This dreadful legacy is largely the product of the Bush/Blair inability to provide the necessary leadership in a crisis: the kind of leadership that calms nerves and champions democracy in the face of a full-frontal assault on its fundamental principles. Fortunately, ten years later, it is clear that al-Qaeda have ultimately failed: recent events have confirmed that the Muslim consciousness it attempted to facilitate is virtually non-existent and that the supposed tendency of the Middle east towards theocracy is nothing more than an ignorant delusion. But the US and UK also failed for the same reasons as al-Qaeda: they did not understand the people of the Arab world. progress towards democracy has occurred in spite of, rather than because of, the Bush-Blair obsession of shaping the Middle East in their image. In addition, the costs of intervention has been high with lost economic opportunities and increased distrust of Western influence.

George W Bush told Time magazine: "I know that when you're leader of an organisation, you've got to be resolute, compassionate, and you've got to know what you need to do. And I knew what we needed to do. I knew we needed to use all resources of our government to defend the American people". Perhaps if he had used those resources more wisely rather than rushing headlong into foolish wars, the interests of the US and its people might have been more robustly defended.
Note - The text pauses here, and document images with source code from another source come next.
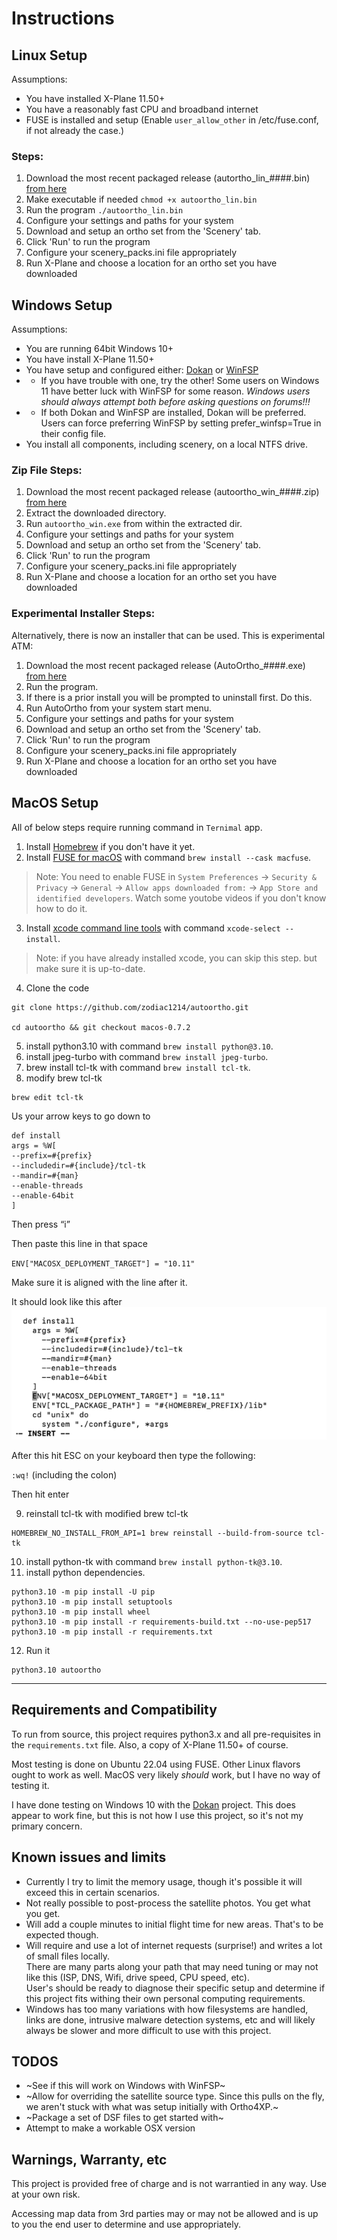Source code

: # Instructions

## Linux Setup
Assumptions:

* You have installed X-Plane 11.50+
* You have a reasonably fast CPU and broadband internet 
* FUSE is installed and setup (Enable `user_allow_other` in /etc/fuse.conf, if not already the case.) 

### Steps:

1. Download the most recent packaged release (autortho_lin_####.bin) [from here](https://github.com/kubilus1/autoortho/releases/latest)
3. Make executable if needed `chmod +x autoortho_lin.bin` 
4. Run the program `./autoortho_lin.bin`
5. Configure your settings and paths for your system 
6. Download and setup an ortho set from the 'Scenery' tab.
7. Click 'Run' to run the program
8. Configure your scenery_packs.ini file appropriately
9. Run X-Plane and choose a location for an ortho set you have downloaded

## Windows Setup

Assumptions:

* You are running 64bit Windows 10+
* You have install X-Plane 11.50+
* You have setup and configured either: [Dokan](https://github.com/dokan-dev/dokany/releases/latest) or [WinFSP](https://github.com/winfsp/winfsp)
* * If you have trouble with one, try the other! 
    Some users on Windows 11 have better luck
    with WinFSP for some reason.  *Windows users should always attempt both before asking questions on forums!!!* 
* * If both Dokan and WinFSP are installed, Dokan will be preferred. 
    Users can force preferring WinFSP by setting prefer_winfsp=True in their config file.
* You install all components, including scenery, on a local NTFS drive.

### Zip File Steps:

1. Download the most recent packaged release (autoortho_win_####.zip) [from here](https://github.com/kubilus1/autoortho/releases/latest)
2. Extract the downloaded directory.
4. Run `autoortho_win.exe` from within the extracted dir.
5. Configure your settings and paths for your system 
6. Download and setup an ortho set from the 'Scenery' tab.
7. Click 'Run' to run the program
8. Configure your scenery_packs.ini file appropriately 
9. Run X-Plane and choose a location for an ortho set you have downloaded

### Experimental Installer Steps:

Alternatively, there is now an installer that can be used.  This is
experimental ATM:

1. Download the most recent packaged release (AutoOrtho_####.exe) [from here](https://github.com/kubilus1/autoortho/releases/latest)
2. Run the program.
3. If there is a prior install you will be prompted to uninstall first.  Do
   this.
4. Run AutoOrtho from your system start menu.
5. Configure your settings and paths for your system 
6. Download and setup an ortho set from the 'Scenery' tab.
7. Click 'Run' to run the program
8. Configure your scenery_packs.ini file appropriately 
9. Run X-Plane and choose a location for an ortho set you have downloaded


## MacOS Setup

All of below steps require running command in ``Ternimal`` app.

1. Install [Homebrew](https://brew.sh/) if you don't have it yet.
2. Install [FUSE for macOS](  ://osxfuse.github.io/) with command ``brew install --cask macfuse``.
> Note: You need to enable FUSE in ``System Preferences`` -> ``Security & Privacy`` -> ``General`` -> ``Allow apps downloaded from:`` -> ``App Store and identified developers``. Watch some youtobe videos if you don't know how to do it.
    
3. Install [xcode command line tools](https://developer.apple.com/xcode/resources/) with command ``xcode-select --install``.
> Note: if you have already installed xcode, you can skip this step. but make sure it is up-to-date.
4. Clone the code
```shell
git clone https://github.com/zodiac1214/autoortho.git

cd autoortho && git checkout macos-0.7.2
```
5. install python3.10 with command ``brew install python@3.10``.
6. install jpeg-turbo with command ``brew install jpeg-turbo``.
7. brew install tcl-tk with command ``brew install tcl-tk``.
8. modify brew tcl-tk
```
brew edit tcl-tk
```
Us your arrow keys to go down to
```
def install
args = %W[
--prefix=#{prefix}
--includedir=#{include}/tcl-tk
--mandir=#{man}
--enable-threads
--enable-64bit
]
```
Then press “i”

Then paste this line in that space

`ENV["MACOSX_DEPLOYMENT_TARGET"] = "10.11"`

Make sure it is aligned with the line after it.

It should look like this after
![img.png](img.png)

After this hit ESC on your keyboard then type the following:

`:wq!` (including the colon)

Then hit enter

9. reinstall tcl-tk with modified brew tcl-tk
```shell
HOMEBREW_NO_INSTALL_FROM_API=1 brew reinstall --build-from-source tcl-tk
```
10. install python-tk with command ``brew install python-tk@3.10``.
11. install python dependencies.
```
python3.10 -m pip install -U pip
python3.10 -m pip install setuptools
python3.10 -m pip install wheel
python3.10 -m pip install -r requirements-build.txt --no-use-pep517
python3.10 -m pip install -r requirements.txt
```
12. Run it
``` shell
python3.10 autoortho
```
---

## Requirements and Compatibility

To run from source, this project requires python3.x and all pre-requisites in the
`requirements.txt` file.  Also, a copy of X-Plane 11.50+ of course.

Most testing is done on Ubuntu 22.04 using FUSE.  Other Linux flavors ought to work as
well.  MacOS very likely *should* work, but I have no way of testing it.

I have done testing on Windows 10 with the
[Dokan](https://github.com/dokan-dev/dokany/releases/latest) project.
This does appear to work fine, but this is not how I use this project, so it's not my primary concern.

## Known issues and limits
* Currently I try to limit the memory usage, though it's possible it
  will exceed this in certain scenarios.
* Not really possible to post-process the satellite photos.  You get what you
  get.
* Will add a couple minutes to initial flight time for new areas.  That's to
  be expected though.
* Will require and use a lot of internet requests (surprise!) and writes a lot of small files locally.  
  There are many parts along your path that may need tuning or may not like this (ISP, DNS, Wifi, drive speed, CPU speed, etc).  
  User's should be ready to diagnose their specific setup and determine if this project fits withing their own personal computing requirements.
* Windows has too many variations with how filesystems are handled, links are
  done, intrusive malware detection systems, etc and will likely always be
  slower and more difficult to use with this project.

## TODOS

* ~See if this will work on Windows with WinFSP~ 
* ~Allow for overriding the satellite source type.  Since this pulls on the fly, we aren't stuck with what was setup initially with Ortho4XP.~
* ~Package a set of DSF files to get started with~
* Attempt to make a workable OSX version

## Warnings, Warranty, etc

This project is provided free of charge and is not warrantied in any way.  Use
at your own risk.

Accessing map data from 3rd parties may or may not be allowed and is up to you
the end user to determine and use appropriately.
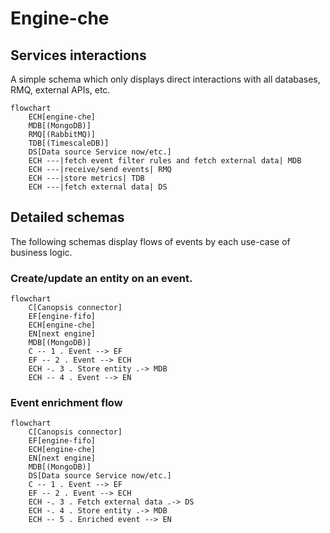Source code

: # Engine-che

## Services interactions

A simple schema which only displays direct interactions with all databases, RMQ, external APIs, etc.

```mermaid
flowchart
    ECH[engine-che]
    MDB[(MongoDB)]
    RMQ[(RabbitMQ)]
    TDB[(TimescaleDB)]
    DS[Data source Service now/etc.]
    ECH ---|fetch event filter rules and fetch external data| MDB
    ECH ---|receive/send events| RMQ
    ECH ---|store metrics| TDB
    ECH ---|fetch external data| DS
```

## Detailed schemas

The following schemas display flows of events by each use-case of business logic.

### Create/update an entity on an event.

```mermaid
flowchart
    C[Canopsis connector]
    EF[engine-fifo]
    ECH[engine-che]
    EN[next engine]
    MDB[(MongoDB)]
    C -- 1 . Event --> EF
    EF -- 2 . Event --> ECH
    ECH -. 3 . Store entity .-> MDB
    ECH -- 4 . Event --> EN
```

### Event enrichment flow

```mermaid
flowchart
    C[Canopsis connector]
    EF[engine-fifo]
    ECH[engine-che]
    EN[next engine]
    MDB[(MongoDB)]
    DS[Data source Service now/etc.]
    C -- 1 . Event --> EF
    EF -- 2 . Event --> ECH
    ECH -. 3 . Fetch external data .-> DS
    ECH -. 4 . Store entity .-> MDB
    ECH -- 5 . Enriched event --> EN
```
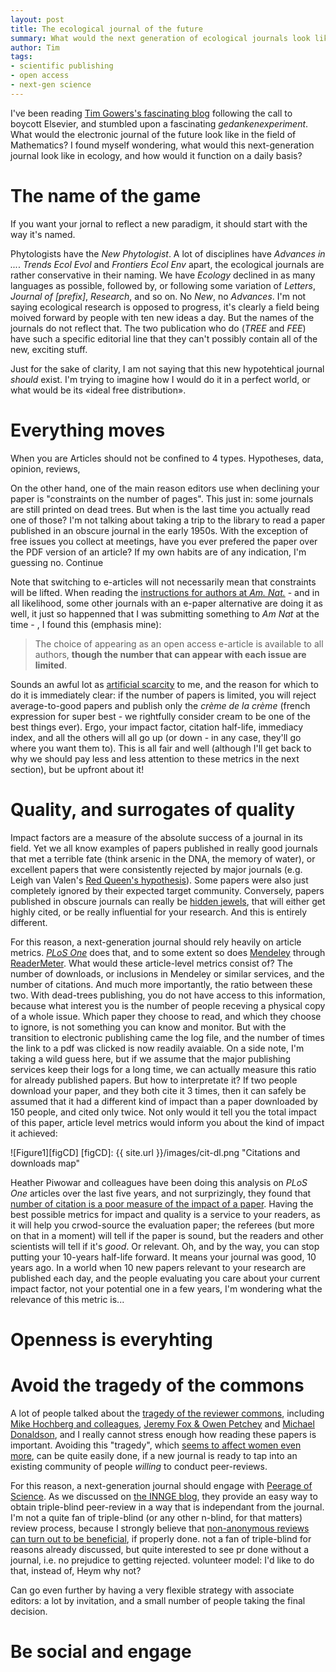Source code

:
 ```yaml
---
layout: post
title: The ecological journal of the future
summary: What would the next generation of ecological journals look like?
author: Tim
tags:
- scientific publishing
- open access
- next-gen science
---
```


I've been reading [Tim Gowers's fascinating blog](http://gowers.wordpress.com/2012/01/29/whats-wrong-with-electronic-journals/) following the call to boycott Elsevier, and stumbled upon a fascinating *gedankenexperiment*. What would the electronic journal of the future look like in the field of Mathematics? I found myself wondering, what would this next-generation journal look like in ecology, and how would it function on a daily basis?

# The name of the game

If you want your jornal to reflect a new paradigm, it should start with the way it's named.

Phytologists have the *New Phytologist*. A lot of disciplines have *Advances in ...*. *Trends Ecol Evol* and *Frontiers Ecol Env* apart, the ecological journals are rather conservative in their naming. We have *Ecology* declined in as many languages as possible, followed by, or following some variation of *Letters*, *Journal of [prefix]*, *Research*, and so on. No *New*, no *Advances*. I'm not saying ecological research is opposed to progress, it's clearly a field being moived forward by people with ten new ideas a day. But the names of the journals do not reflect that. The two publication who do (*TREE* and *FEE*) have such a specific editorial line that they can't possibly contain all of the new, exciting stuff.

Just for the sake of clarity, I am not saying that this new hypotehtical journal *should* exist. I'm trying to imagine how I would do it in a perfect world, or what would be its «ideal free distribution».

# Everything moves

When you are 
Articles should not be confined to 4 types. Hypotheses, data, opinion, reviews, 

On the other hand, one of the main reason editors use when declining your paper is "constraints on the number of pages". This just in: some journals are still printed on dead trees. But when is the last time you actually read one of those? I'm not talking about taking a trip to the library to read a paper published in an obscure journal in the early 1950s. With the exception of free issues you collect at meetings, have you ever prefered the paper over the PDF version of an article? If my own habits are of any indication, I'm guessing no. Continue

Note that switching to e-articles will not necessarily mean that constraints will be lifted. When reading the [instructions for authors at *Am. Nat.*](http://www.jstor.org/page/journal/amernatu/forAuthor.html) - and in all likelihood, some other journals with an e-paper alternative are doing it as well, it just so happenned that I was submitting something to *Am Nat* at the time - , I found this (emphasis mine):

> The choice of appearing as an open access e-article is available to all authors, **though the number that can appear with each issue are limited**.  

Sounds an awful lot as [artificial scarcity](http://en.wikipedia.org/wiki/Artificial_scarcity) to me, and the reason for which to do it is immediately clear: if the number of papers is limited, you will reject average-to-good papers and publish only the *crème de la crème* (french expression for super best - we rightfully consider cream to be one of the best things ever). Ergo, your impact factor, citation half-life, immediacy index, and all the others will all go up (or down - in any case, they'll go where you want them to). This is all fair and well (although I'll get back to why we should pay less and less attention to these metrics in the next section), but be upfront about it!

# Quality, and surrogates of quality

Impact factors are a measure of the absolute success of a journal in its field. Yet we all know examples of papers published in really good journals that met a terrible fate (think arsenic in the DNA, the memory of water), or excellent papers that were consistently rejected by major journals (e.g. Leigh van Valen's [Red Queen's hypothesis](http://en.wikipedia.org/wiki/Red_Queen%27s_Hypothesis)). Some papers were also just completely ignored by their expected target community. Conversely, papers published in obscure journals can really be [hidden jewels](http://f1000.com/rankings/hiddenjewels), that will either get highly cited, or be really influential for your research. And this is entirely different.

For this reason, a next-generation journal should rely heavily on article metrics. [*PLoS One*](http://www.plosone.org/home.action) does that, and to some extent so does [Mendeley](http://www.mendeley.com/) through [ReaderMeter](http://nitens.org/taraborelli/ReaderMeter). What would these article-level metrics consist of? The number of downloads, or inclusions in Mendeley or similar services, and the number of citations. And much more importantly, the ratio between these two. With dead-trees publishing, you do not have access to this information, because what interest you is the number of people receving a physical copy of a whole issue. Which paper they choose to read, and which they choose to ignore, is not something you can know and monitor. But with the transition to electronic publishing came the log file, and the number of times the link to a pdf was clicked is now readily avaiable. On a side note, I'm taking a wild guess here, but if we assume that the major publishing services keep their logs for a long time, we can actually measure this ratio for already published papers. But how to interpretate it? If two people download your paper, and they both cite it 3 times, then it can safely be assumed that it had a different kind of impact than a paper downloaded by 150 people, and cited only twice. Not only would it tell you the total impact of this paper, article level metrics would inform you about the kind of impact it achieved:

![Figure1][figCD]
[figCD]: {{ site.url }}/images/cit-dl.png  "Citations and downloads map"

Heather Piwowar and colleagues have been doing this analysis on *PLoS One* articles over the last five years, and not surprizingly, they found that [number of citation is a poor measure of the impact of a paper](http://blogs.lse.ac.uk/impactofsocialsciences/2012/04/04/31-flavours-research-impact/). Having the best possible metrics for impact and quality is a service to your readers, as it will help you crwod-source the evaluation paper; the referees (but more on that in a moment) will tell if the paper is sound, but the readers and other scientists will tell if it's *good*. Or relevant. Oh, and by the way, you can stop putting your 10-years half-life forward. It means your journal was good, 10 years ago. In a world when 10 new papers relevant to your research are published each day, and the people evaluating you care about your current impact factor, not your potential one in a few years, I'm wondering what the relevance of this metric is...

# Openness is everyhting

# Avoid the tragedy of the commons

A lot of people talked about the [tragedy of the reviewer commons](http://blogs.helsinki.fi/egru-blog/2008/12/20/the-tragedy-of-the-reviewer-commons/), including [Mike Hochberg and colleagues](http://onlinelibrary.wiley.com/doi/10.1111/j.1461-0248.2008.01276.x/abstract), [Jeremy Fox & Owen Petchey](http://www.esajournals.org/doi/pdf/10.1890/0012-9623-91.3.325) and [Michael Donaldson](http://library.queensu.ca/ojs/index.php/IEE/article/view/4219/4240), and I really cannot stress enough how reading these papers is important. Avoiding this "tragedy", which [seems to affect women even more](http://oikosjournal.wordpress.com/2012/03/19/may-the-odds-be-ever-in-your-favor-a-brief-comment-on-the-review-games-in-ecology/), can be quite easily done, if a new journal is ready to tap into an existing community of people *willing* to conduct peer-reviews.

For this reason, a next-generation journal should engage with [Peerage of Science](http://www.peerageofscience.org/). As we discussed on [the INNGE blog](http://innge.net/?q=node/121), they provide an easy way to obtain triple-blind peer-review in a way that is independant from the journal. I'm not a quite fan of triple-blind (or any other n-blind, for that matters) review process, because I strongly believe that [non-anonymous reviews can turn out to be beneficial](http://timotheepoisot.fr/2012/01/29/sign-your-reviews/), if properly done. not a fan of triple-blind for reasons already discussed, but quite interested to see pr done without a journal, i.e. no prejudice to getting rejected. volunteer model: I'd like to do that, instead of, Heym why not?

Can go even further by having a very flexible strategy with associate editors: a lot by invitation, and a small number of people taking the final decision.

# Be social and engage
Bush's actions were wrong, precisely because he misunderstood Islam and the nature of the Middle-Eastern psyche. If the optimistically named Arab Spring is testament to anything, it's how wrong Western political commentators have been. The Middle East is no hotbed of fundamentalist Islamic militancy. Its people have not only rejected the despotic dictatorships that have dominated the region's politics for a generation; they've also rejected jihad. No-one's calling for a holy war - just democracy.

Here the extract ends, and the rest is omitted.